What you will do
The entries below are to be copied exactly, with every picture left out.

Stored data entries:
┏━━

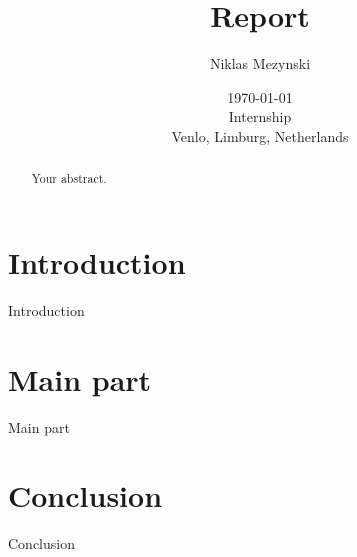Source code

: \documentclass[]{report}
\title{Report}
\author{Niklas Mezynski}
\date{\today \\Internship \\Venlo, Limburg, Netherlands}
\begin{document}
\maketitle

\begin{abstract}
    Your abstract.
\end{abstract}


\tableofcontents
\newpage

\listoffigures
\newpage

\listoftables
\newpage

\printnoidxglossaries
\cleardoublepage
{}

\section{Introduction}
Introduction

\section{Main part}
Main part

\section{Conclusion}
Conclusion

\printbibliography[title=References]
\end{document}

┗━━

Written answer
Source code

: \documentclass[]{report}
\title{Report}
\author{Niklas Mezynski}
\date{\today \\Internship \\Venlo, Limburg, Netherlands}
\begin{document}
\maketitle

\begin{abstract}
    Your abstract.
\end{abstract}


\tableofcontents
\newpage

\listoffigures
\newpage

\listoftables
\newpage

\printnoidxglossaries
\cleardoublepage
{}

\section{Introduction}
Introduction

\section{Main part}
Main part

\section{Conclusion}
Conclusion

\printbibliography[title=References]
\end{document}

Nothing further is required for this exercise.